Cheaper opportunities
Volatile days for the share market are attractive because it provides opportunities to buy ASX shares at cheaper prices than before. On single days like today it means some shares will drop by a few percent.
Volatility can also lead to extended periods of declines. This can give us once-a-year or once-in-a-generation opportunities to buy shares at much cheaper prices like we saw in March 2020 when COVID-19 caused a major share market crash.
It's unlikely that today's fall – as heavy as it is – will be the start of the S&P/ASX 200 Index (ASX: XJO) falling 30% again. The Australian economy has already seen through the worst of COVID-19 spread and the country is aiming to open up by Christmas, except perhaps Western Australia.
'Buying the dip' seems like simple advice. It might be detrimental to your returns to wait entirely for dips before buying anything, but adding extra cash to your ASX share portfolio to buy on days like today can be a smart move.

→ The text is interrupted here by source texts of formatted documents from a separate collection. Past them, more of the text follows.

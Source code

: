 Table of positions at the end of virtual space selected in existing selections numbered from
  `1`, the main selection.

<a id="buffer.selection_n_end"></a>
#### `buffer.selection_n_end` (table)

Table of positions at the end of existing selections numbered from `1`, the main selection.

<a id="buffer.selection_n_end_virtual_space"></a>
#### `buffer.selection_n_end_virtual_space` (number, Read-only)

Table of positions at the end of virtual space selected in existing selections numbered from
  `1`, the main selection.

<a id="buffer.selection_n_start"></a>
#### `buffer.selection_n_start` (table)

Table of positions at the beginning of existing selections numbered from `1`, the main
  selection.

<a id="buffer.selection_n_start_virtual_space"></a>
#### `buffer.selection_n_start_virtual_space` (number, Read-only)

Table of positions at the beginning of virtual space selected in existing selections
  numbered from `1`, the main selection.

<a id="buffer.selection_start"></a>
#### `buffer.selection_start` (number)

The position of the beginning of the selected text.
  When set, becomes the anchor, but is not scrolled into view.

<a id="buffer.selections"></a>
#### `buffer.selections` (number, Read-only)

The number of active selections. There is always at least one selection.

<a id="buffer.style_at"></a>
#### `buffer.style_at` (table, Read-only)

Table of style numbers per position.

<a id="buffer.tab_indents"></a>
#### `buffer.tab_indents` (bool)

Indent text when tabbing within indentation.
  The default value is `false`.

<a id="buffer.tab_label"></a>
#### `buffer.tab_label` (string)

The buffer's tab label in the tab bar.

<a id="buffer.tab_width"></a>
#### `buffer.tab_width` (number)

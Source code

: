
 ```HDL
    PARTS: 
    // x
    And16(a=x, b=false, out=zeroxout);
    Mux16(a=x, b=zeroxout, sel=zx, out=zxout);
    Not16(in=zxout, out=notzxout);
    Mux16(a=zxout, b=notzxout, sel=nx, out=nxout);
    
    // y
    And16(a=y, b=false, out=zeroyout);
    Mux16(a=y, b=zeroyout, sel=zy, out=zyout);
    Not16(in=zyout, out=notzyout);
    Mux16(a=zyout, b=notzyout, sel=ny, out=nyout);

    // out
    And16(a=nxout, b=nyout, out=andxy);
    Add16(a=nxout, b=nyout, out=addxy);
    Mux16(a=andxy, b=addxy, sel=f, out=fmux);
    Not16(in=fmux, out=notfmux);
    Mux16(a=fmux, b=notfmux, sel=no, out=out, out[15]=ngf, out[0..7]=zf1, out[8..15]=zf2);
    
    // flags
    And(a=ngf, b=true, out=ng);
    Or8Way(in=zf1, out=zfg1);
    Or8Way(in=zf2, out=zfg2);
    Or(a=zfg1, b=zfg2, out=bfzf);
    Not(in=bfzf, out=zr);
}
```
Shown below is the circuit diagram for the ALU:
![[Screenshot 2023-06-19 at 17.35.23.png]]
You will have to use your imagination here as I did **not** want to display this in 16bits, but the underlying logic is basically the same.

I decided to invest in something today. I can't tell you what it is due to trading rules, but I thought my choice was worth buying with today's volatility. During the crash in March 2020 I bought shares like WAM Microcap Limited (ASX: WMI) because I liked the diversification, the long-term outperformance and the widening discount between the share price and the net tangible assets (NTA).
There are plenty of high growth ASX shares that have sank today like Appen Ltd (ASX: APX), Nearmap Ltd (ASX: NEA) and A2 Milk Company Ltd (ASX: A2M). These growth names may fall further next week, but they're probably not going to be lower forever. It could be a good time to consider BetaShares NASDAQ 100 ETF (ASX: NDQ) too.
It's meant to be volatile
I'm also glad for volatile ASX share market days because shares are meant to be volatile. A 3% drop in one day is a probably bit steep. But shares are meant to go up and down over the shorter-term. Each day the market is made up of different buyers and sellers. Participants should have differing views about what price they're happy to transact at. The market isn't just going to go higher and higher.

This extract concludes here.